No fundo, no resumo da defensora de direitos humanos, o Instituto cumpre papel de contraposição ao que os povos de Nuestra America conhecem e já não querem: operações de inteligência como Condor, na qual o governo dos EUA coordenou e articulou as ditaduras em Nuestra America nos anos 60 e 70, é experiência que recebe crítica e aponta a necessidade de construção da integração entre os povos. “O Instituto foi criado com uma ideia forte de ‘anti-condor’, as máximas autoridades usaram essa ideia símbolo”, sintetiza.
A visão sobre nosso continente é no marco da integração dos povos, que vai dos sonhos de Eduardo Galeano, passando por Domitila Chungara, e tantos outros escritores, lutadores e lutadoras do povo. “Cada vez mais o continente não pode ser considerado de exportação de bens primários e recursos, neste sentido, também olhar o que tem construído do ponto de vista de políticas públicas, sociais, migratórias, de mobilidade humana, das pessoas idosas. A Colômbia é referência nas experiências interessantes de combate à discriminação de áreas quilombolas. Envolve uma correlação de forças, mas devemos olhar para o Mercosul de forma que não somos uma região formada por republiquetas", defende.

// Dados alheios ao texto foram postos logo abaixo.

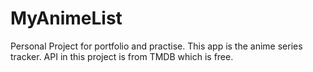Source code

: # MyAnimeList
 Personal Project for portfolio and practise. This app is the anime series tracker. API in this project is from TMDB which is free.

Por enquanto, Andressa Caldas finaliza a conversa com um objetivo que segue sendo central - e oxalá fortalecida no próximo ano: "Que a região seja de livre circulação de pessoas, não só das mercadorias".
O que é? Instituto de Políticas Públicas em Direitos Humanos do Mercosul
O IPPDH, criado em 2009, tem como missão apoiar os países do bloco no desenho e na implementação de suas políticas de direitos humanos. O Instituto também apoia as reuniões de autoridades do Mercosul sobre direitos humanos, afrodescendentes, povos indígenas e gênero.